Avatar of Jules Munns, AndAlso Improv DirectorThe Harold, when you first approach it, can seem intimidating. Sure, it’s only an opening, nine scenes, and two group games, but how it all links together is a lot. A lot to remember and a lot to get right*. But here’s the thing: it’s all there for a reason. A Harold is not a problem set by a capricious maths teacher, but a collection of rules that can inspire the players and make a satisfying show for the audience. They are not the only rules, but they are good ones.

Jason Schotts describes the Harold as a train going past at speed. When you first learn it, the train is so close to your face that it’s just noise, colour, and motion. You can’t pick anything out. But the more Harolds you do, the further away the train is, and the easier to see.

Below, I have answered some of the most common questions that students ask when they start to study Harold. Most of them are variations on one (very reasonable) theme: ‘Why is the Harold like this?’. I hope that in understanding the why, playing Harold will be a little easier, the structure less arbitrary. I hope the train will be a little further away.

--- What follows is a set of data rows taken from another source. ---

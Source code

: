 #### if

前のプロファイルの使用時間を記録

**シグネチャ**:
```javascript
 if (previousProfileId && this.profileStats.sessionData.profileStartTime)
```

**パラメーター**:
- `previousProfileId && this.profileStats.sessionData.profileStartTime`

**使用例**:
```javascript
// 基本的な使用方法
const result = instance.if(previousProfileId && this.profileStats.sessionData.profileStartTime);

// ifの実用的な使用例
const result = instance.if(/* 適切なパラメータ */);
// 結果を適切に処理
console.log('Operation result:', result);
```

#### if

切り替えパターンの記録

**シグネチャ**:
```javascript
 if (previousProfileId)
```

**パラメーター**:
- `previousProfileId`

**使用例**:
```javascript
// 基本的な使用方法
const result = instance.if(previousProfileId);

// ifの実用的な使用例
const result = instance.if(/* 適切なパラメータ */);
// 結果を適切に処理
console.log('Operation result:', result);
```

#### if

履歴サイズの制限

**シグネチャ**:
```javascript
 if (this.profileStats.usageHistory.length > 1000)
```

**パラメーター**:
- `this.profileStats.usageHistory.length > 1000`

(NB: The below assumes a passing knowledge of the structure of a Harold and basic Harold vocabulary. Don’t start here.)

 

What is a Harold opening for?

Most improv will take a suggestion from the audience, say ‘Marble’. If you are just doing a single scene or game, you might start playing marbles. That works. But a Harold needs more than a single idea. The opening creates them. So here are some things ‘Marble’ makes me think of:

  1. The skill needed to sculpt marble
  2. Playing and collecting mrbels 
  3. Fat marbled in a piece of meat

These ideas (and those from the rest of my team) mean that we now have options for scenes. We can choose something rather than starting from scratch. Options in improv are a magical thing.

 

Why make the first three beats different from each other?

Let’s say that each of the above ideas becomes one of the first beat scenes. We have a sculptor wishing he could sculpt cloth, two kids comparing Pokémon collections, and diners making outlandish demands in a high-end restaurant. All of the scenes are distinct. They will not mush together in your brain, or the audience’s. They are easy to return to, and make the show feel like there is an abundance of material left to explore. Distinct ideas give a sense of space and possibility.

 

What do group games do?

After each beat, a traditional Harold has a group game with the whole company onstage. Whether they are familiar set structures or discovered in the moment, these are a palate-cleansing change of rhythm for both audience and players. 

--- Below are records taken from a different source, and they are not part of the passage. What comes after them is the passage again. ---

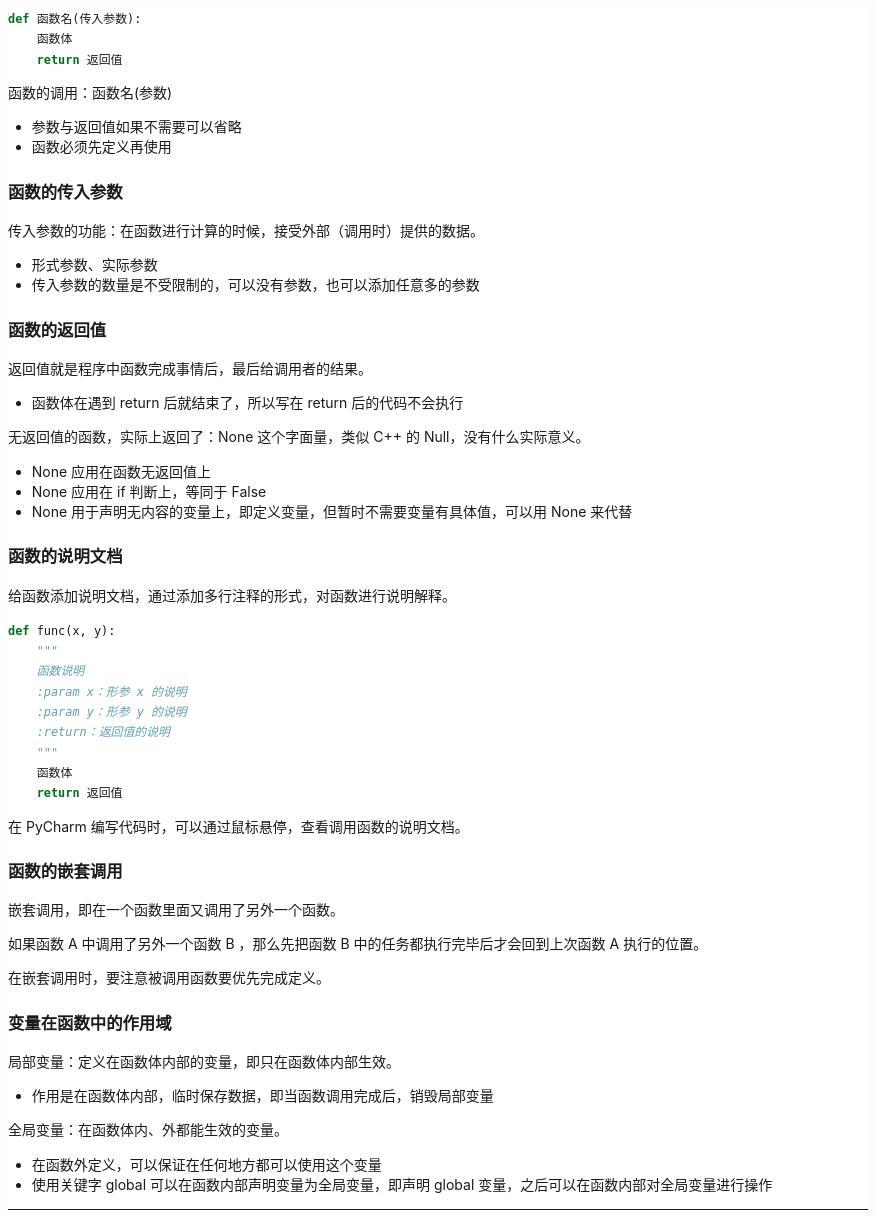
 ```Python
def 函数名(传入参数):
	函数体
	return 返回值
```
函数的调用：函数名(参数)
- 参数与返回值如果不需要可以省略
- 函数必须先定义再使用

### 函数的传入参数

传入参数的功能：在函数进行计算的时候，接受外部（调用时）提供的数据。
- 形式参数、实际参数
- 传入参数的数量是不受限制的，可以没有参数，也可以添加任意多的参数

### 函数的返回值

返回值就是程序中函数完成事情后，最后给调用者的结果。
- 函数体在遇到 return 后就结束了，所以写在 return 后的代码不会执行

无返回值的函数，实际上返回了：None 这个字面量，类似 C++ 的 Null，没有什么实际意义。
- None 应用在函数无返回值上
- None 应用在 if 判断上，等同于 False
- None 用于声明无内容的变量上，即定义变量，但暂时不需要变量有具体值，可以用 None 来代替

### 函数的说明文档

给函数添加说明文档，通过添加多行注释的形式，对函数进行说明解释。
```Python
def func(x, y):
	"""
	函数说明
	:param x：形参 x 的说明
	:param y：形参 y 的说明
	:return：返回值的说明
	"""
	函数体
	return 返回值
```
在 PyCharm 编写代码时，可以通过鼠标悬停，查看调用函数的说明文档。

### 函数的嵌套调用

嵌套调用，即在一个函数里面又调用了另外一个函数。

如果函数 A 中调用了另外一个函数 B ，那么先把函数 B 中的任务都执行完毕后才会回到上次函数 A 执行的位置。

在嵌套调用时，要注意被调用函数要优先完成定义。

### 变量在函数中的作用域

局部变量：定义在函数体内部的变量，即只在函数体内部生效。
- 作用是在函数体内部，临时保存数据，即当函数调用完成后，销毁局部变量

全局变量：在函数体内、外都能生效的变量。
- 在函数外定义，可以保证在任何地方都可以使用这个变量
- 使用关键字 global 可以在函数内部声明变量为全局变量，即声明 global 变量，之后可以在函数内部对全局变量进行操作

---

But they also have another important function. Group games are opportunities to see connections between the scenes, to make the show a show, rather than just a collection of separate bits. Going back to our example above, we notice the idea of luxury and greed, and play a group game where a sequence of French aristocrats are brought to the guillotine, confess their crimes, and are beheaded. As a group, we have made explicit some of the themes of the show. 

 

Why keep the second beat scenes separate?

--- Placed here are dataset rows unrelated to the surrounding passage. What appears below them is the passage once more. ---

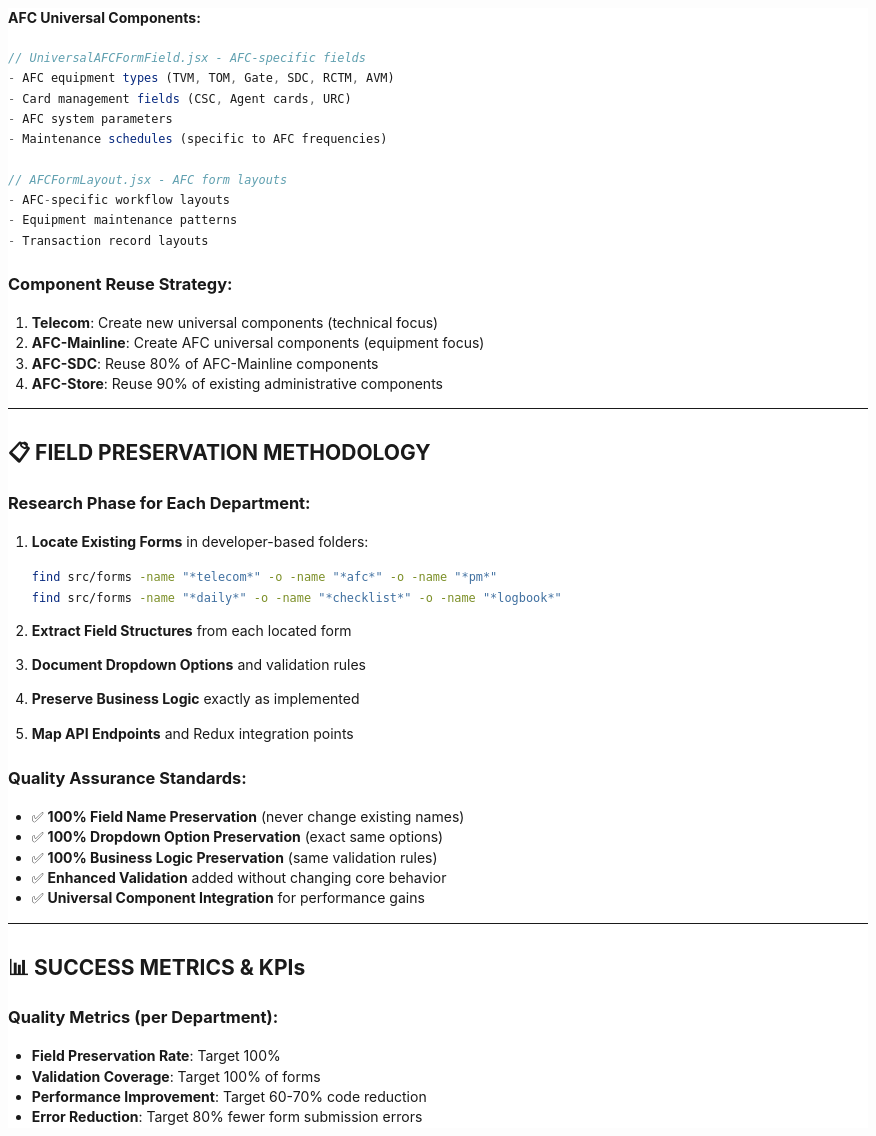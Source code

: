 #### **AFC Universal Components**:
```javascript
// UniversalAFCFormField.jsx - AFC-specific fields  
- AFC equipment types (TVM, TOM, Gate, SDC, RCTM, AVM)
- Card management fields (CSC, Agent cards, URC)
- AFC system parameters
- Maintenance schedules (specific to AFC frequencies)

// AFCFormLayout.jsx - AFC form layouts
- AFC-specific workflow layouts
- Equipment maintenance patterns
- Transaction record layouts
```

### **Component Reuse Strategy**:
1. **Telecom**: Create new universal components (technical focus)
2. **AFC-Mainline**: Create AFC universal components (equipment focus) 
3. **AFC-SDC**: Reuse 80% of AFC-Mainline components
4. **AFC-Store**: Reuse 90% of existing administrative components

---

## 📋 **FIELD PRESERVATION METHODOLOGY**

### **Research Phase for Each Department**:
1. **Locate Existing Forms** in developer-based folders:
   ```bash
   find src/forms -name "*telecom*" -o -name "*afc*" -o -name "*pm*"
   find src/forms -name "*daily*" -o -name "*checklist*" -o -name "*logbook*"
   ```

2. **Extract Field Structures** from each located form
3. **Document Dropdown Options** and validation rules
4. **Preserve Business Logic** exactly as implemented
5. **Map API Endpoints** and Redux integration points

### **Quality Assurance Standards**:
- ✅ **100% Field Name Preservation** (never change existing names)
- ✅ **100% Dropdown Option Preservation** (exact same options)
- ✅ **100% Business Logic Preservation** (same validation rules)
- ✅ **Enhanced Validation** added without changing core behavior
- ✅ **Universal Component Integration** for performance gains

---

## 📊 **SUCCESS METRICS & KPIs**

### **Quality Metrics (per Department)**:
- **Field Preservation Rate**: Target 100%
- **Validation Coverage**: Target 100% of forms
- **Performance Improvement**: Target 60-70% code reduction  
- **Error Reduction**: Target 80% fewer form submission errors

Improv is a delicate dance of repetition and change. Too much repetition and it becomes boring, too much change and there is never solid ground to stand on. In the second beat, we come back to ideas from the first set of scenes and explore them. 

But (like the Ghostbusters) we don’t cross the streams yet. The same sculptor is now working entirely with sound, his works less and less easy to understand. We don’t see the Pokémon kids again, but two gap-year kids are one-upping each other’s exploits. And to round it off, two home cooks are finishing a meal that took a whole day to cook. Keeping the three streams distinct gives the dopamine-popping delight of recognising something from earlier, while allowing us to see it from a different angle. The same ideas are held up to the light and turned like a gem. 

 

How is the third beat different?

Although the most traditional structure will have three scenes in the third beat as well, you are likely to see ideas and characters crossing between the streams. One of the Pokémon kids is rich enough to buy a sculpture which has no physical form, the home cooks have opened a beans-on-toast restaurant where the gap year kids now eat, satisfied with the familiar tastes of home.

Ideas and streams crash together, stories resolve, and justice is done. We find the sense of an ending. The third beat breaks the rules and realities that have been established so far, rules and realities that mean something because we have seen them twice. 

 

At the most abstract level (useful to some, useless to others), a Harold is a process of creating a lot of ideas, building them, and then combining and repurposing them. It’s a divergent and then convergent structure, like opening a box, unpacking everything inside, and then packing it back away again. The opening, beats, and games all have roles in helping this to happen with a satisfying rhythm and speed. 

 

*I am very aware of the danger of using the word ‘right’ in improv. I use it here to refer to playing a classic ‘training wheels’ Harold structure. Of course, once this feels comfortable, there are many other ways you can skin the cat. I think it’s wise to do things well before you start changing the rules. ‘Right’ here means everything is in the correct place, not necessarily that it is good improv. That’s a different consideration.